**YOUR OBJECTIVE**
Please restate, word for word, the lines below that begin at the one with "is an array, the" and end at the one with "argument. This should". Leave out all other lines.

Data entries
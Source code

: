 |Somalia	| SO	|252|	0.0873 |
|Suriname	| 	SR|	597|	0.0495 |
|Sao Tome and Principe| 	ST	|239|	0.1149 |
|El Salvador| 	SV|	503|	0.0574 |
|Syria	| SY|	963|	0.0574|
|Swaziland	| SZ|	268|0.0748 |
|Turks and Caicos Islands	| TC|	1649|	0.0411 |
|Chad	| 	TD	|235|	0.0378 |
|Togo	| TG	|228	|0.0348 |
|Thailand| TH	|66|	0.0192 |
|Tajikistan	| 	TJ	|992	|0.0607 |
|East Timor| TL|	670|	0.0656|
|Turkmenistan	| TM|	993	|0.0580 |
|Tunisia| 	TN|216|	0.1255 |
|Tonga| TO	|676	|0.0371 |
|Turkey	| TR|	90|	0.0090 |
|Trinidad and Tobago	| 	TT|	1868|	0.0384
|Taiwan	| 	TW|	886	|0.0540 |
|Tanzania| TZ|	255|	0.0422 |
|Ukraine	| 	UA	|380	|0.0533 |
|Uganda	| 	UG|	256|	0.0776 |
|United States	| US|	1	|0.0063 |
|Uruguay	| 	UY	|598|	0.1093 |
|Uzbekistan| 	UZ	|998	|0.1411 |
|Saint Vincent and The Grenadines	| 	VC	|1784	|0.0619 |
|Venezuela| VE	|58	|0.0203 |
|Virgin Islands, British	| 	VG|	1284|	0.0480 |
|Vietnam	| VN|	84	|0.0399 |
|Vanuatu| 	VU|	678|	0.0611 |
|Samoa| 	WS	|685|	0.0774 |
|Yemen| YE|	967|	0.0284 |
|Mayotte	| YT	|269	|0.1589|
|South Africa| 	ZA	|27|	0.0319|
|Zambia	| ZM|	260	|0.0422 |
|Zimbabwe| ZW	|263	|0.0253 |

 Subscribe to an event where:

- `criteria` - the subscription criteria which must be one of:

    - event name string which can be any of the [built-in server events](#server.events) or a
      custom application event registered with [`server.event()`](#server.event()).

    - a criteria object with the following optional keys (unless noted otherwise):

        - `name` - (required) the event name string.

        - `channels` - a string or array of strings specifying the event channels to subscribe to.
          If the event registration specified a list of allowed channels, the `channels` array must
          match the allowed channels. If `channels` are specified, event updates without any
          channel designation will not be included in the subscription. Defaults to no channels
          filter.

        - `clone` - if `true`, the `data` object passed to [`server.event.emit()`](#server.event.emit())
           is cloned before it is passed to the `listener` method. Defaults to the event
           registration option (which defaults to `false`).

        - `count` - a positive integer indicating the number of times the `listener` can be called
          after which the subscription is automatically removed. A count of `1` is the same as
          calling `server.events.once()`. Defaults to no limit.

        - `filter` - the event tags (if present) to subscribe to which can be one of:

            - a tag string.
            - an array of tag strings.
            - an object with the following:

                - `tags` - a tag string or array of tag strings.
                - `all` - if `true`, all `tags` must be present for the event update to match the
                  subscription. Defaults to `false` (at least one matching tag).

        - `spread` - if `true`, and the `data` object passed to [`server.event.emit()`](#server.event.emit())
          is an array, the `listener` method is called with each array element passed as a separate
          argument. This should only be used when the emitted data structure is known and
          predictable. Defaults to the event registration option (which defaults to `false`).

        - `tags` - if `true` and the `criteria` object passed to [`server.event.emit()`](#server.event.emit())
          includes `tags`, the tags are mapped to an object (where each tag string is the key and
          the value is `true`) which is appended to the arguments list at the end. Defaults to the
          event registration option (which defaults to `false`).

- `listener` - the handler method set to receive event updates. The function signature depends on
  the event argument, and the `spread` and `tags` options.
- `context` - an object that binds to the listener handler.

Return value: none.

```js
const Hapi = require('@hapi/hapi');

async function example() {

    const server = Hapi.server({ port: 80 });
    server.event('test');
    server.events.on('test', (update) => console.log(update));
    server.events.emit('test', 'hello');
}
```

**TASK ANSWER**
          is an array, the `listener` method is called with each array element passed as a separate
          argument. This should only be used when the emitted data structure is known and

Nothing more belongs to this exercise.